### Problem to work on:
Report each line of the listing that carries the word "միայն".

### The input:
::::::::

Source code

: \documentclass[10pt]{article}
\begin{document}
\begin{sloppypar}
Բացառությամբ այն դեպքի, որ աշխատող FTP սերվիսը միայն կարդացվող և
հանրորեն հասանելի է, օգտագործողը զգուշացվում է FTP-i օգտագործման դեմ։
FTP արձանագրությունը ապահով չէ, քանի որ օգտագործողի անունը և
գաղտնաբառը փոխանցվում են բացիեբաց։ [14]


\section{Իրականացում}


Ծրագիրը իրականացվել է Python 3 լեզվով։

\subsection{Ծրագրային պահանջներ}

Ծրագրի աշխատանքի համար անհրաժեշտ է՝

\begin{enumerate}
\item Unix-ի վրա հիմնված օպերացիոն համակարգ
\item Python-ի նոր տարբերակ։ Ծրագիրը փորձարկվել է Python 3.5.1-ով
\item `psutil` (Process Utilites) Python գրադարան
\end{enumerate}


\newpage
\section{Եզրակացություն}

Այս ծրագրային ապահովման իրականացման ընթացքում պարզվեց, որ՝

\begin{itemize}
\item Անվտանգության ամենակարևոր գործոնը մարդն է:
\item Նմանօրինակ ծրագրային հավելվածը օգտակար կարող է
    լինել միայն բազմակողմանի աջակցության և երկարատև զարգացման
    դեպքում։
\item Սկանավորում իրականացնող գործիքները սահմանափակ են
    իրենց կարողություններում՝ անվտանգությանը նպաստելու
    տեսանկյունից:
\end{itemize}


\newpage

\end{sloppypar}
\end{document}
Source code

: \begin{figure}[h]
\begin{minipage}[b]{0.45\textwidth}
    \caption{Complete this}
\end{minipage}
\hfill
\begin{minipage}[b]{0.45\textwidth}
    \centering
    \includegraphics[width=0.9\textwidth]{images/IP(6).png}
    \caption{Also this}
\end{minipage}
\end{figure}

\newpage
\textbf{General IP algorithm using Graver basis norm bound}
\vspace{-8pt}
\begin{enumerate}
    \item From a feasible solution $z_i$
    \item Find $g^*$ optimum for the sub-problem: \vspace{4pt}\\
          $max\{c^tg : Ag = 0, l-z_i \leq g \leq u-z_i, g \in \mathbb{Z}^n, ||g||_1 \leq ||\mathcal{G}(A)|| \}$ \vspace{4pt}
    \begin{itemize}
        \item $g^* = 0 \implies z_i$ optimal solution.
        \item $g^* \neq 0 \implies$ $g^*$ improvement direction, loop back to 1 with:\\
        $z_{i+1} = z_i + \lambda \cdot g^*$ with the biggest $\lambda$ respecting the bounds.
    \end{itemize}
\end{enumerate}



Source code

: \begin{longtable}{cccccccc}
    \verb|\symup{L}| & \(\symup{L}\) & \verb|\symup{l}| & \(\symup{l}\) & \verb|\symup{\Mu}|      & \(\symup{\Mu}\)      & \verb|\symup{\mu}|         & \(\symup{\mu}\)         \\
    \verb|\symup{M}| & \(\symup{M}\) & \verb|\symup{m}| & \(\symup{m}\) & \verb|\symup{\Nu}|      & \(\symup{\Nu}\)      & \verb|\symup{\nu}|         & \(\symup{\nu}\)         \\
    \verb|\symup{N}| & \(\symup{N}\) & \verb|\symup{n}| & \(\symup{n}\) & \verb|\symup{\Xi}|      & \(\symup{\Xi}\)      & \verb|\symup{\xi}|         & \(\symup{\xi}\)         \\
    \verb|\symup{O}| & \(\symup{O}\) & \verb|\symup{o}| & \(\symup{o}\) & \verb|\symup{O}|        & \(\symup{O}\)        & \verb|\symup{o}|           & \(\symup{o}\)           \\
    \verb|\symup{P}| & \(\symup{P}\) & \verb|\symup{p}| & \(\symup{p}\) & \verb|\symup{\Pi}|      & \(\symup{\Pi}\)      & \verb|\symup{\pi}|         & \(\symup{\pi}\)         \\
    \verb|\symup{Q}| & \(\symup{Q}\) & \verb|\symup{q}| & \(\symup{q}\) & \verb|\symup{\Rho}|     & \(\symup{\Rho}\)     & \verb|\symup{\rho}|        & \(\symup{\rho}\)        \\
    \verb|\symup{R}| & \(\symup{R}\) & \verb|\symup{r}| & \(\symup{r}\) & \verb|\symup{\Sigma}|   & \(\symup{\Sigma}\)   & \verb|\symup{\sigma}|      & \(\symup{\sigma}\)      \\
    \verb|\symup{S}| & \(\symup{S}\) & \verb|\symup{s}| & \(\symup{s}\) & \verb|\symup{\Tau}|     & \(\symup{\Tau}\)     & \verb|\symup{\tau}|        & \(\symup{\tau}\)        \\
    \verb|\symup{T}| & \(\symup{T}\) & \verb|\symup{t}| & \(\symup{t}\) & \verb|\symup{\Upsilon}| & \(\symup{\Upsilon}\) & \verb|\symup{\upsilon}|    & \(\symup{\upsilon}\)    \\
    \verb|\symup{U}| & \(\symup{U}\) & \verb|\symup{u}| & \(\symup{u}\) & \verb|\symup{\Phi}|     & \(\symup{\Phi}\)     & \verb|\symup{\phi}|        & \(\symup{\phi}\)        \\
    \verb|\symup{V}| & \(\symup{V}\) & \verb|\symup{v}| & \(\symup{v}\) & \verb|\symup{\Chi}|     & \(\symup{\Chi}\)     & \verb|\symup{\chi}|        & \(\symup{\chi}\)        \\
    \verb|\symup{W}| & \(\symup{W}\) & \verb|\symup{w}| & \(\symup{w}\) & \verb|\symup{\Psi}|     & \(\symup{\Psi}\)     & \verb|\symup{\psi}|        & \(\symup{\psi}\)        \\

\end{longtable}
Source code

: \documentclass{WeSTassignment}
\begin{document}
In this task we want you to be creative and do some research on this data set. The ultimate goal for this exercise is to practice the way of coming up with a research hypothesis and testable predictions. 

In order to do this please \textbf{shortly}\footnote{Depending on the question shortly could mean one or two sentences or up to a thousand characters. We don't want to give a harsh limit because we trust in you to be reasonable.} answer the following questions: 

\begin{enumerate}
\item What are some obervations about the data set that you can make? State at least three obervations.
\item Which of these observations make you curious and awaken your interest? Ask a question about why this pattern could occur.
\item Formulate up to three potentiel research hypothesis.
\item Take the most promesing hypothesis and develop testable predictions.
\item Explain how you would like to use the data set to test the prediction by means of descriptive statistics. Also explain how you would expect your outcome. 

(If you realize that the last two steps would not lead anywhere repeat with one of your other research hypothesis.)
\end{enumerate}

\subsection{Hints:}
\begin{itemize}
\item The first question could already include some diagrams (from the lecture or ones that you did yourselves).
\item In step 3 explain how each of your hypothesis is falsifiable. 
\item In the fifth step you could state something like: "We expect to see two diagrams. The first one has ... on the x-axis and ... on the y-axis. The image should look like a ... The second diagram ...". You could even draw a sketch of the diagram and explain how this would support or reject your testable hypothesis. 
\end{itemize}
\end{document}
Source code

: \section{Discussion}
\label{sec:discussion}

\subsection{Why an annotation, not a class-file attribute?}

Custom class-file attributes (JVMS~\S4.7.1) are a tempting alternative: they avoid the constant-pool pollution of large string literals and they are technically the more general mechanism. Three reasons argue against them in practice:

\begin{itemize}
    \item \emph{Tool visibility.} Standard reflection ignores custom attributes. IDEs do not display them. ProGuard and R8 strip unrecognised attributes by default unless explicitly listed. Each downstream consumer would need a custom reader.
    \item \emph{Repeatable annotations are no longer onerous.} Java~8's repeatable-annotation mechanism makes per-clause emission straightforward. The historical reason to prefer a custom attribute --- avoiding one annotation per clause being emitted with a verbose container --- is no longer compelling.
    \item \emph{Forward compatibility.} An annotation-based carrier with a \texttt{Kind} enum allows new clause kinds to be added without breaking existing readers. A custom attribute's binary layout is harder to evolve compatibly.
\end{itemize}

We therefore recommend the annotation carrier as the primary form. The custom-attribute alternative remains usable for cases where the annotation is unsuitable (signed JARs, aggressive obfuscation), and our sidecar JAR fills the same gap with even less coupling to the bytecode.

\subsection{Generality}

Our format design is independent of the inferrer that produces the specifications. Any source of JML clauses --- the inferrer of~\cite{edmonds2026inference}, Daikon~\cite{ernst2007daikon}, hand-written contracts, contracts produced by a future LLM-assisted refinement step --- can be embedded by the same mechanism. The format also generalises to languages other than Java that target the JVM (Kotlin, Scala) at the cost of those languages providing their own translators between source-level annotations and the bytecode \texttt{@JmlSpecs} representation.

::::::::

### Exercise solution:
Բացառությամբ այն դեպքի, որ աշխատող FTP սերվիսը միայն կարդացվող և
    լինել միայն բազմակողմանի աջակցության և երկարատև զարգացման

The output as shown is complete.